Car Crashes Seriously Injure and Kill Children: This is Child Passenger Safety Week

The National Highway Traffic Safety Administration and Safe Kids Organization are promoting this week as “Child Passenger Safety Week” to help educate parents and babysitters and family members who cart children around in cars, trucks, SUVs, minivans, and the like are aware of the importance of using child safety seats. Problems are not only that some people are not using these car seats, but that those who are using them may not be using them correctly, which means that the car seats will not protect the child in the event of a car crash.

“The key to keeping kids safe is to make sure your child is in the right seat for their age and size – and to make sure that the seat is correctly installed in your vehicle,” said Department of Transportation Secretary Ray LaHood. “We encourage everyone to take advantage of the many resources available to ensure you’ve done everything to properly protect your child.”

According to NHTSA, the five most common mistakes made when using car seats or booster seats are:

  1. Wrong harness slot used – The harness straps used to hold the child in the car seat were positioned either too low or too high;
  2. Harness chest clip positioned over the abdomen rather than the chest or not used at all;
  3. Loose car seat installation – The restraint system moved more than two inches side-to-side or front to back; anything more than one inch is too much;
  4. Loose harness – More than two inches of total slack between the child and the harness strap; there should be no slack;
  5. Seat belt placement was wrong – Lap belt resting over the stomach and/or shoulder belt on the child’s neck or face.

To help parents ensure their child seats are installed and used correctly, NHTSA encourages following this Safe Kids checklist:

  • Right Seat. Check the label on your car seat to make sure it’s appropriate for your child’s age, weight and height.
  • Right Place. Kids are VIPs, just ask them. We know all VIPs ride in the back seat, so keep all children in the back seat until they are 13. Doing this, along with correctly using the appropriate child restraints, greatly reduces the risk of injury.
  • Right Direction. You want to keep your child in a rear-facing car seat for as long as possible. When he or she outgrows the seat, move your child to a forward-facing car seat. Make sure to attach the top tether after you tighten and lock the seat belt or lower anchors.
  • Inch Test. Once your car seat is installed, give it a good shake at the base. Can you move it more than an inch side to side or front to back? A properly installed seat will not move more than an inch.
  • Pinch Test. Make sure the harness is tightly buckled and coming from the correct slots (check manual). Now, with the chest clip placed at armpit level, pinch the strap at your child’s shoulder. If you are unable to pinch any excess webbing, you’re good to go.

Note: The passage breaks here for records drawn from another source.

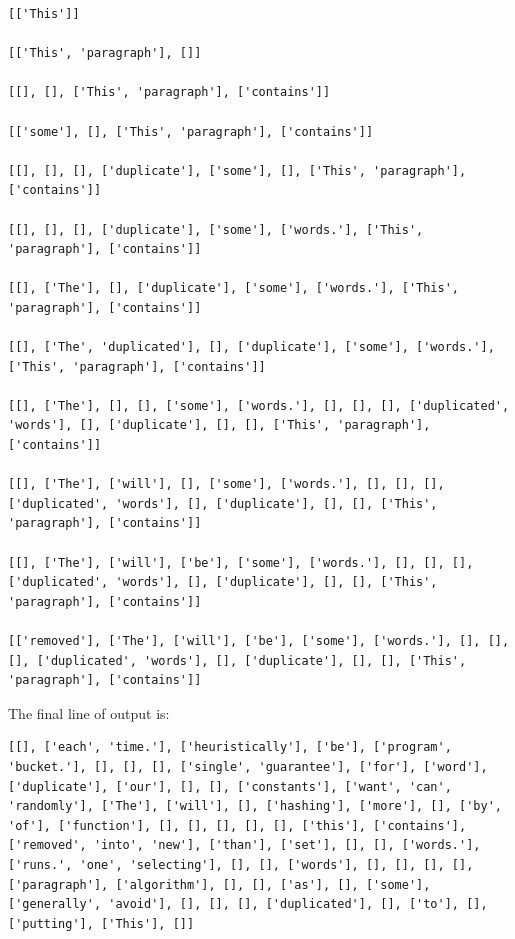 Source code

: \documentclass{book}
\begin{document}
\begin{lstlisting}[breaklines=true]
[['This']]

[['This', 'paragraph'], []]

[[], [], ['This', 'paragraph'], ['contains']]

[['some'], [], ['This', 'paragraph'], ['contains']]

[[], [], [], ['duplicate'], ['some'], [], ['This', 'paragraph'], ['contains']]

[[], [], [], ['duplicate'], ['some'], ['words.'], ['This', 'paragraph'], ['contains']]

[[], ['The'], [], ['duplicate'], ['some'], ['words.'], ['This', 'paragraph'], ['contains']]

[[], ['The', 'duplicated'], [], ['duplicate'], ['some'], ['words.'], ['This', 'paragraph'], ['contains']]

[[], ['The'], [], [], ['some'], ['words.'], [], [], [], ['duplicated', 'words'], [], ['duplicate'], [], [], ['This', 'paragraph'], ['contains']]

[[], ['The'], ['will'], [], ['some'], ['words.'], [], [], [], ['duplicated', 'words'], [], ['duplicate'], [], [], ['This', 'paragraph'], ['contains']]

[[], ['The'], ['will'], ['be'], ['some'], ['words.'], [], [], [], ['duplicated', 'words'], [], ['duplicate'], [], [], ['This', 'paragraph'], ['contains']]

[['removed'], ['The'], ['will'], ['be'], ['some'], ['words.'], [], [], [], ['duplicated', 'words'], [], ['duplicate'], [], [], ['This', 'paragraph'], ['contains']]
\end{lstlisting}

The final line of output is:

\begin{lstlisting}[breaklines=true]
[[], ['each', 'time.'], ['heuristically'], ['be'], ['program', 'bucket.'], [], [], [], ['single', 'guarantee'], ['for'], ['word'], ['duplicate'], ['our'], [], [], ['constants'], ['want', 'can', 'randomly'], ['The'], ['will'], [], ['hashing'], ['more'], [], ['by', 'of'], ['function'], [], [], [], [], [], ['this'], ['contains'], ['removed', 'into', 'new'], ['than'], ['set'], [], [], ['words.'], ['runs.', 'one', 'selecting'], [], [], ['words'], [], [], [], [], ['paragraph'], ['algorithm'], [], [], ['as'], [], ['some'], ['generally', 'avoid'], [], [], [], ['duplicated'], [], ['to'], [], ['putting'], ['This'], []]
\end{lstlisting}
\end{document}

Child Passenger Safety Week runs from September 16 to September 22, 2012. If you have properly used a car seat, and your child has been seriously injured or has tragically died in a car accident, then there may be a design defect or other issue that is the cause of the tragedy.   Motor vehicle accidents are one of the main causes of death for children and teenagers in this country and while errors in car seat installation or use may be a contributing factor, it may not be real cause and investigation may be necessary.